Autres méthodes de confortation 

D’autres méthodes de confortation qui relèvent du génie civil existent en effet sur le marché mais peuvent présenter des inconvénients liés à la typologie de cette ancienne exploitation et à la nature de son matériau particulièrement saturé. A la différence de la solution pérenne par comblement, proposée par notre AMO, EGIS, et confirmée par l’IGC, ces autres méthodes nécessiteront un suivi régulier des secteurs traités pour juger de leur tenue dans le temps. Elles peuvent également, pour obtenir le même résultat géomécanique du comblement, dénaturer ces galeries en multipliant les ouvrages maçonnés, coffrés, cerclage ou encore boulonnage avec ancrage et béton projeté.

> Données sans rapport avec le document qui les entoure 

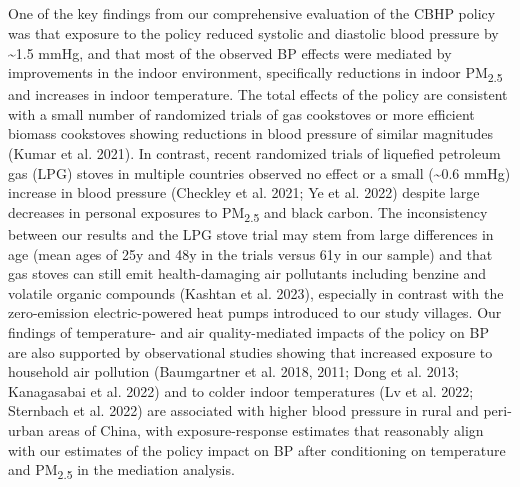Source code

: \documentclass[
  letterpaper,
  DIV=11,
  numbers=noendperiod]{scrartcl}
\providecommand{\DIFaddtex}[1]{{\protect\color{blue}\uwave{#1}}} %
\providecommand{\DIFaddbegin}{} %
\providecommand{\DIFaddend}{} %
\providecommand{\DIFdelbegin}{} %
\providecommand{\DIFdelend}{} %
\providecommand{\DIFadd}[1]{\texorpdfstring{\DIFaddtex{#1}}{#1}} %
\newcommand{\DIFscaledelfig}{0.5}
\newlength{\DIFdelgraphicswidth} %
\newlength{\DIFdelgraphicsheight} %
\newcommand{\DIFaddincludegraphics}[2][]{{\color{blue}\fbox{\DIFOincludegraphics[#1]{#2}}}} %
\newcommand{\DIFdelincludegraphics}[2][]{%
\sbox{\DIFdelgraphicsbox}{\DIFOincludegraphics[#1]{#2}}%
\settoboxwidth{\DIFdelgraphicswidth}{\DIFdelgraphicsbox} %
\settoboxtotalheight{\DIFdelgraphicsheight}{\DIFdelgraphicsbox} %
\scalebox{\DIFscaledelfig}{%
\parbox[b]{\DIFdelgraphicswidth}{\usebox{\DIFdelgraphicsbox}\\[-\baselineskip] \rule{\DIFdelgraphicswidth}{0em}}\llap{\resizebox{\DIFdelgraphicswidth}{\DIFdelgraphicsheight}{%
\setlength{\unitlength}{\DIFdelgraphicswidth}%
\begin{picture}(1,1)%
\thicklines\linethickness{2pt} %
{\color[rgb]{1,0,0}\put(0,0){\framebox(1,1){}}}%
{\color[rgb]{1,0,0}\put(0,0){\line( 1,1){1}}}%
{\color[rgb]{1,0,0}\put(0,1){\line(1,-1){1}}}%
\end{picture}%
}\hspace*{3pt}}} %
} %
\DeclareRobustCommand{\DIFaddbegin}{\DIFOaddbegin \let\includegraphics\DIFaddincludegraphics} %
\DeclareRobustCommand{\DIFaddend}{\DIFOaddend \let\includegraphics\DIFOincludegraphics} %
\DeclareRobustCommand{\DIFdelbegin}{\DIFOdelbegin \let\includegraphics\DIFdelincludegraphics} %
\DeclareRobustCommand{\DIFdelend}{\DIFOaddend \let\includegraphics\DIFOincludegraphics} %
\begin{document}
\DIFdelbegin %
\DIFdelend \DIFaddbegin \subsection{\DIFadd{Impacts of the policy on
health}}\label{impacts-of-the-policy-on-health}
\DIFaddend 

One of the key findings from our comprehensive evaluation of the CBHP
policy was that exposure to the policy reduced systolic and diastolic
blood pressure by \textasciitilde1.5 mmHg, and that most of the observed
BP effects were mediated by improvements in the indoor environment,
specifically reductions in indoor PM\textsubscript{2.5} and increases in
indoor temperature. The total effects of the policy are consistent with
a small number of randomized trials of gas cookstoves or more efficient
biomass cookstoves showing reductions in blood pressure of similar
magnitudes (Kumar et al. 2021). In contrast, recent randomized trials of
liquefied petroleum gas (LPG) stoves in multiple countries observed no
effect or a small (\textasciitilde0.6 mmHg) increase in blood pressure
(Checkley et al. 2021; Ye et al. 2022) despite large decreases in
personal exposures to PM\textsubscript{2.5} and black carbon. The
inconsistency between our results and the LPG stove trial may stem from
large differences in age (mean ages of 25y and 48y in the trials versus
61y in our sample) and that gas stoves can still emit health-damaging
air pollutants including benzine and volatile organic compounds (Kashtan
et al. 2023), especially in contrast with the zero-emission
electric-powered heat pumps introduced to our study villages. Our
findings of temperature- and air quality-mediated impacts of the policy
on BP are also supported by observational studies showing that increased
exposure to household air pollution (Baumgartner et al. 2018, 2011; Dong
et al. 2013; Kanagasabai et al. 2022) and to colder indoor temperatures
(Lv et al. 2022; Sternbach et al. 2022) are associated with higher blood
pressure in rural and peri-urban areas of China, with exposure-response
estimates that reasonably align with our estimates of the policy impact
on BP after conditioning on temperature and PM\textsubscript{2.5} in the
mediation analysis.
\end{document}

Il s’agit bien là de circonscrire un risque d’effondrement généralisé et non le traitement localisé d’une amorce de fontis ou encore la fragilisation d’un seul pilier.

De plus, compte-tenu de la configuration du lieu (surépaisseur du remblai en pied notamment dans le niveau inférieur, faible épaisseur de planche localement, périmètre conséquent de certains piliers), le coût de mise en œuvre d’un confinement par consolidation au fond sera beaucoup plus onéreux que la solution proposée par les techniciens et validée par l’IGC et l’INERIS et pour un résultat esthétique qui masquera et dénaturera l’aspect actuel des carrières.

Un site classé préservé 

A aucun moment, la Ville n’a souhaité revenir sur le caractère classé de cette ancienne exploitation et sur la préservation de l’architecture de la majorité des galeries et fenêtres géologiques qu’elle renferme. Pour ces dernières, elles seront conservées dans leur intégralité et resteront visitables après travaux. L’obligation de sécurisation ne concerne que 45 % de la surface de cette carrière. 55 % seront totalement préservés et non-impactés par les travaux.

Un quartier vert 

Aucune construction immobilière n’est prévue sur le périmètre du projet concerné. La Ville projette, l’aménagement d’un parc public afin de conserver et développer le poumon vert existant mais avec l’assurance de pouvoir s’y promener et s’adonner à toutes autres activités de loisirs en parfaite sécurité.

Aussi aucun projet de construction n’est prévu sur le périmètre des carrières à combler.

 

Résidence jeunes actifs

L’office Seine Ouest Habitat va construire un nouveau foyer de jeunes travailleurs composé de 50 chambres, de places de parkings extérieurs et d’un local d'activité situés au 4 - 10 rue du Docteur Arnaudet.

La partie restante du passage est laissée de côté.